Muita gente vive com medo de nunca ser bom o suficiente diante de Deus. Foi essa angústia, levada ao extremo, que atormentou um jovem monge alemão até ele encontrar, lendo a carta aos Romanos, uma resposta que mudaria a história da igreja.
Martinho Lutero nasceu em 10 de novembro de 1483, na pequena cidade de Eisleben, no Sacro Império Romano-Germânico, filho de um minerador. Estudava direito em Erfurt quando, em 1505, apavorado por uma tempestade, fez um voto de se tornar monge e entrou para o mosteiro agostiniano da cidade.
Como monge, Lutero era tão rigoroso que adoecia com jejuns e confissões intermináveis, sem nunca sentir paz com Deus. Anos depois, já professor em Wittenberg, ao estudar Romanos 1:17 compreendeu que a justiça de Deus não pune o pecador, mas é dada de graça a quem crê.
Em 1517, ao questionar publicamente a venda de indulgências, teria afixado as famosas 95 teses na porta da igreja do castelo de Wittenberg, um gesto que a tradição consagrou, embora historiadores hoje debatam se ele de fato as pregou ali ou apenas as enviou por carta ao arcebispo. De um jeito ou de outro, o texto se multiplicou pela imprensa recém-inventada, espalhou o debate por toda a Alemanha e levou à sua excomunhão pelo papa Leão X, em 1521.

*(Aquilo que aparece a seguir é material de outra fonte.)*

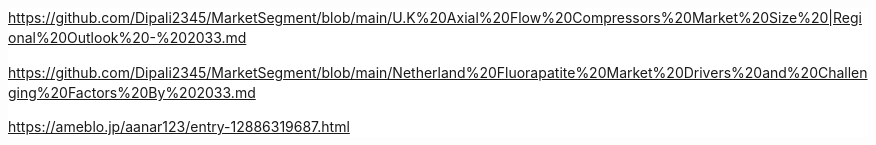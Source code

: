 <a href=https://github.com/Dipali2345/MarketSegment/blob/main/U.K%20Axial%20Flow%20Compressors%20Market%20Size%20|Regional%20Outlook%20-%202033.md>https://github.com/Dipali2345/MarketSegment/blob/main/U.K%20Axial%20Flow%20Compressors%20Market%20Size%20|Regional%20Outlook%20-%202033.md</a>

<a href=https://github.com/Dipali2345/MarketSegment/blob/main/Netherland%20Fluorapatite%20Market%20Drivers%20and%20Challenging%20Factors%20By%202033.md>https://github.com/Dipali2345/MarketSegment/blob/main/Netherland%20Fluorapatite%20Market%20Drivers%20and%20Challenging%20Factors%20By%202033.md</a>

<a href=https://ameblo.jp/aanar123/entry-12886319687.html>https://ameblo.jp/aanar123/entry-12886319687.html</a>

Convocado à Dieta de Worms naquele mesmo ano, recusou-se a retratar seus escritos sem ser convencido pelas Escrituras. Escondido depois no castelo de Wartburg sob outro nome, traduziu o Novo Testamento para o alemão, obra que completaria pouco mais de uma década depois com a tradução da Bíblia inteira, em 1534.
Em 1525, casou-se com Katharina von Bora, ex-freira, com quem teve seis filhos e uma vida doméstica que ele próprio ajudou a tornar modelo para pastores casados. No mesmo ano, porém, escreveu um panfleto pedindo aos príncipes que reprimissem com violência a revolta dos camponeses, episódio que marcou sua biografia de forma sombria.
Já idoso e doente, publicou ainda “Sobre os judeus e suas mentiras” (1543), texto de ataques virulentos que séculos depois seria usado para justificar o antissemitismo. É uma mancha grave, reconhecida e lamentada hoje por biógrafos e pelas próprias igrejas luteranas.
Lutero morreu em 18 de fevereiro de 1546, em Eisleben, a cidade onde nasceu, para onde tinha viajado a fim de mediar uma disputa entre nobres da região. Sua redescoberta da graça recebida pela fé, e não pelo mérito, segue sustentando até hoje a fé de milhões de cristãos ao redor do mundo.